Pre-Funk

Ehh.

I had a great weekend. Fun family stuff, a little me time at the salon, and even a date night. It was perfect, actually. Now, today, feels totally off.

My list for the week is full of good things. Gift wrapping, Ben’s holiday pageant, planning meals and snacks for the holiday. All fun things I should be excited about. I’m not. I feel blah, and like I want to sleep all day.

This pisses me off. I can do one of two things, lean in or push back. I have to push back! If I don’t it will get worse, every day. I have to write out exactly what to do each day this week and I have to DO IT no matter how I feel. It should be a good week, one full of anticipation and joy, not full of weighty bullshit going on in your head for no reason at all.

I have been really into the season, and I will keep going. I will keep moving until the feeling comes back. And it will, it always does, I just have to Go. And Keep Going.

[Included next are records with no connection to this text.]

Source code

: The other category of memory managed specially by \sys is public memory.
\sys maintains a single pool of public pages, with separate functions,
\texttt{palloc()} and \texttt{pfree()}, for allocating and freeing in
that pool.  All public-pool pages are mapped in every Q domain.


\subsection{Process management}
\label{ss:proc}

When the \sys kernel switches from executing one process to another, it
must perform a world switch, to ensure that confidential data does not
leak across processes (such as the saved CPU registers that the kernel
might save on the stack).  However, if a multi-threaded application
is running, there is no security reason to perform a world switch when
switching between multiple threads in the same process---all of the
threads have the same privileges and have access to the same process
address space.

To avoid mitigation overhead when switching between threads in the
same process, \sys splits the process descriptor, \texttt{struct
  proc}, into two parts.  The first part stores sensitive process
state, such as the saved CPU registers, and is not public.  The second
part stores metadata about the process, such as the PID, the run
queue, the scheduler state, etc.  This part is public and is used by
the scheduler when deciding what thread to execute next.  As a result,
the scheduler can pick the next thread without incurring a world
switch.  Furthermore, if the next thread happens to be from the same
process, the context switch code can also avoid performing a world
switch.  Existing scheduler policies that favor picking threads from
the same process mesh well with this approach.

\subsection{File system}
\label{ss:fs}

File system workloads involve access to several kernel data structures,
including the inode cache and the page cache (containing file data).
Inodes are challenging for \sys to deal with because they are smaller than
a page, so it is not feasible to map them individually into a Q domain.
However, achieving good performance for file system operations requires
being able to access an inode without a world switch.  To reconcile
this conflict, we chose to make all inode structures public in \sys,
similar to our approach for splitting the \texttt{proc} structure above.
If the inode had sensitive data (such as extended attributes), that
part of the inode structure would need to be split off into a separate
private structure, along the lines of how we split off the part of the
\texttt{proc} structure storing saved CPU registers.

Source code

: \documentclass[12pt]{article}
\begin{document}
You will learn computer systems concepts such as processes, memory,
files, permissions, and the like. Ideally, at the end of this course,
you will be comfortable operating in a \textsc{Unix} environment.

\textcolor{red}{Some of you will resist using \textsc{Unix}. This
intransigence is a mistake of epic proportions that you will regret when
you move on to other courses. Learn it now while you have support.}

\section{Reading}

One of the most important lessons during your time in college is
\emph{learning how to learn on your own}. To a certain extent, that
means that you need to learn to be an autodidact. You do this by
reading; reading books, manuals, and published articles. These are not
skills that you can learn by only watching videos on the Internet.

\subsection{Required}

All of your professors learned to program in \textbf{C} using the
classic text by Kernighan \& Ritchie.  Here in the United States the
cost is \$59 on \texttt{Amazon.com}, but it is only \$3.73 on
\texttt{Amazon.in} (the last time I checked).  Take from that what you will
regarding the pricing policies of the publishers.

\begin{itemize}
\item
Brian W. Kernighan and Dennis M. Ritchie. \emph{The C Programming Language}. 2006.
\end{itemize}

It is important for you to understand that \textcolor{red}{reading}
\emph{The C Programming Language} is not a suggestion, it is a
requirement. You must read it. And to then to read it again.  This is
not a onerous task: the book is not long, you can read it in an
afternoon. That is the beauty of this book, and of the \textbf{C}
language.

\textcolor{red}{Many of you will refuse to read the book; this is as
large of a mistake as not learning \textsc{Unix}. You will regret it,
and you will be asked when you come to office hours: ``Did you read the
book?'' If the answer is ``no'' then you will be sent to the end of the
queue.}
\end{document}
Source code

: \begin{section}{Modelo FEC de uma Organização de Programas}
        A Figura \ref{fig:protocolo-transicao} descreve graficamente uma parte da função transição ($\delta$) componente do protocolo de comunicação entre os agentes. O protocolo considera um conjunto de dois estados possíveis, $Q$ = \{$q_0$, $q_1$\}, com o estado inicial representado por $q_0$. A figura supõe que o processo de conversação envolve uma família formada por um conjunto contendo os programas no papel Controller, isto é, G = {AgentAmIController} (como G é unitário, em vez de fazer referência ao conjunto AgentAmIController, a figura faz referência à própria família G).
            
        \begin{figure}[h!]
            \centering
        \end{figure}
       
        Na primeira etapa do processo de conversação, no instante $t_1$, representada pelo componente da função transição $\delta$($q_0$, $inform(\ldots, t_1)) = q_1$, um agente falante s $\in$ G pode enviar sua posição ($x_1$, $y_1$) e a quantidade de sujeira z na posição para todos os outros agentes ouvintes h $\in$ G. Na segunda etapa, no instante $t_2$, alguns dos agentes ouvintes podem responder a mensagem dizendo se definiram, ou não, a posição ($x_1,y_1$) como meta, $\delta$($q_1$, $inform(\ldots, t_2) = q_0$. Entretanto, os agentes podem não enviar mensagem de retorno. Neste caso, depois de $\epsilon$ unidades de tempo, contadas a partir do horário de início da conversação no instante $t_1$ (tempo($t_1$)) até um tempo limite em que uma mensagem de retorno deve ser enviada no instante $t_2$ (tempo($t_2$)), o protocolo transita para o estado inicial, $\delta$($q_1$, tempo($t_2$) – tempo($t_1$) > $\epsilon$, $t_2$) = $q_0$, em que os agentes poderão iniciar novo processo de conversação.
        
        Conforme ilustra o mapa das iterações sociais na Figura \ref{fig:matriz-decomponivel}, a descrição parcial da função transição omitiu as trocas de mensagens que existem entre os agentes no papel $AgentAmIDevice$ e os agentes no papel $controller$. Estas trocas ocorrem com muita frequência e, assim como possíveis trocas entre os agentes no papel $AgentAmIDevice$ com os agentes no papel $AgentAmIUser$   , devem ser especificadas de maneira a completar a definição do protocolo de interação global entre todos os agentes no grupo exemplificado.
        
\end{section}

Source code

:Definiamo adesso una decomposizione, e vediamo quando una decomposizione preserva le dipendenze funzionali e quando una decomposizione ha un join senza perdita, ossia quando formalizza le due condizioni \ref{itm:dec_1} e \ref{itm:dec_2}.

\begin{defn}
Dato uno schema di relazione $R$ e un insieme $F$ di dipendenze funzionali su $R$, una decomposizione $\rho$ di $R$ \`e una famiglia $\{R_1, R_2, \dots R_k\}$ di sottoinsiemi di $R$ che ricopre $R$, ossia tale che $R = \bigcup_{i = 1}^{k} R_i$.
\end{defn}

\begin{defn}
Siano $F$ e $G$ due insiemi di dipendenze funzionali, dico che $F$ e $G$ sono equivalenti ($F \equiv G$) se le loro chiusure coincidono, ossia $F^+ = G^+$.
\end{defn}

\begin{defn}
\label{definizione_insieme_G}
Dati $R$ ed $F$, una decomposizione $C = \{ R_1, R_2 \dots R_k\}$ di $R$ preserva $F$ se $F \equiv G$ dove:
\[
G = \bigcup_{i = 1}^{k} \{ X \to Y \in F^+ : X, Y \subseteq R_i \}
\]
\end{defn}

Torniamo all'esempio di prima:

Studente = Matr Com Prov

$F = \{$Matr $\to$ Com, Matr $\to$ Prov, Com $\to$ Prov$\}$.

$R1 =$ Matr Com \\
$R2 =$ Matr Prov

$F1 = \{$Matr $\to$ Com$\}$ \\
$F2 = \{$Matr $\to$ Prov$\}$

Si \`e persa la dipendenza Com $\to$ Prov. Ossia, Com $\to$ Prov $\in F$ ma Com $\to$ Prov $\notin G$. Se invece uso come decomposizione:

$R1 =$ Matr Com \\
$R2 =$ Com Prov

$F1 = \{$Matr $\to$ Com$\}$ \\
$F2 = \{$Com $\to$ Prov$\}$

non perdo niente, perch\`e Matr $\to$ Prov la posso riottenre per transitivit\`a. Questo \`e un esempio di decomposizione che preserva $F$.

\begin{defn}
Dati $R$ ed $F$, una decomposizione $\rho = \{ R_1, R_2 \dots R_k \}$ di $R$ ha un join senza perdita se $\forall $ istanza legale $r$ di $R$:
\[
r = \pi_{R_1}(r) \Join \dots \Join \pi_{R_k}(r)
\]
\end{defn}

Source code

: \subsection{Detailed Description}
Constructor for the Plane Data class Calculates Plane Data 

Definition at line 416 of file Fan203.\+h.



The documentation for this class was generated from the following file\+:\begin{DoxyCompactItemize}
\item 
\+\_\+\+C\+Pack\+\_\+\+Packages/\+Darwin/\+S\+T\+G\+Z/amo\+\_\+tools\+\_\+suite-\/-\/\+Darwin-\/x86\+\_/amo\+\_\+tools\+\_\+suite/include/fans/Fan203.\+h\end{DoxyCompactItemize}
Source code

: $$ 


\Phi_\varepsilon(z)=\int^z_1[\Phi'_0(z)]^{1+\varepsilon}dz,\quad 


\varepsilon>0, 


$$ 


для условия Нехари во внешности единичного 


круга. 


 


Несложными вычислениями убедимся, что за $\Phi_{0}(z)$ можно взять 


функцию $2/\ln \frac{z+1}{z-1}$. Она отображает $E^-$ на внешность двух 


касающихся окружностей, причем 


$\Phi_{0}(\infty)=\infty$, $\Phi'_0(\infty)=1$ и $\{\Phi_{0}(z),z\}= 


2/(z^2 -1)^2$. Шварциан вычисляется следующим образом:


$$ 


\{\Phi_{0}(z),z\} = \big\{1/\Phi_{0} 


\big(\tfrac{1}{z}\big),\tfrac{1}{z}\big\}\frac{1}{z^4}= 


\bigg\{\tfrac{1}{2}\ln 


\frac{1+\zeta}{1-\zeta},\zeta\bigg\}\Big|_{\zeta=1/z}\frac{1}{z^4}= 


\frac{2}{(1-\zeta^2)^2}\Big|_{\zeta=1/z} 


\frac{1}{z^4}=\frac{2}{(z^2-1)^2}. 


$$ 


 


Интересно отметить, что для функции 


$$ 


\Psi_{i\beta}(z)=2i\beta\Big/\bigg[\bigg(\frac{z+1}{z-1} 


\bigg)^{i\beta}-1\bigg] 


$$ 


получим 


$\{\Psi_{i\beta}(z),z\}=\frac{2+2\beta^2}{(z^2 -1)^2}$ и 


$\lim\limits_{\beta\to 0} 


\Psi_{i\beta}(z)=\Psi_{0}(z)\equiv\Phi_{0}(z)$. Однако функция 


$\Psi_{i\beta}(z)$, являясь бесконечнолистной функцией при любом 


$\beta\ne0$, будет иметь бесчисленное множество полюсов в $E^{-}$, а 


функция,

So! I will watch my favorite holiday movies and I will wrap gifts and paint my nails an wear a dress and bake cookies and just keep going until it all feels whole and happy again. I know I am both of these things, I do, I just have to kick my self in the ass every few hours so I don’t forget.

 

Progress

When I wake in the morning, as I slowly come to, I wait and feel until something tells me how I am. What is today? Am I well, am I iffy, am I off? You’d think that a person wakes up the same everyday, that you get out of bed fine and as the day progresses you know how you are. Something happens that can shift it, but I don’t get to do that. Life has a hand in how I feel, for sure, but, first, I check in with my head.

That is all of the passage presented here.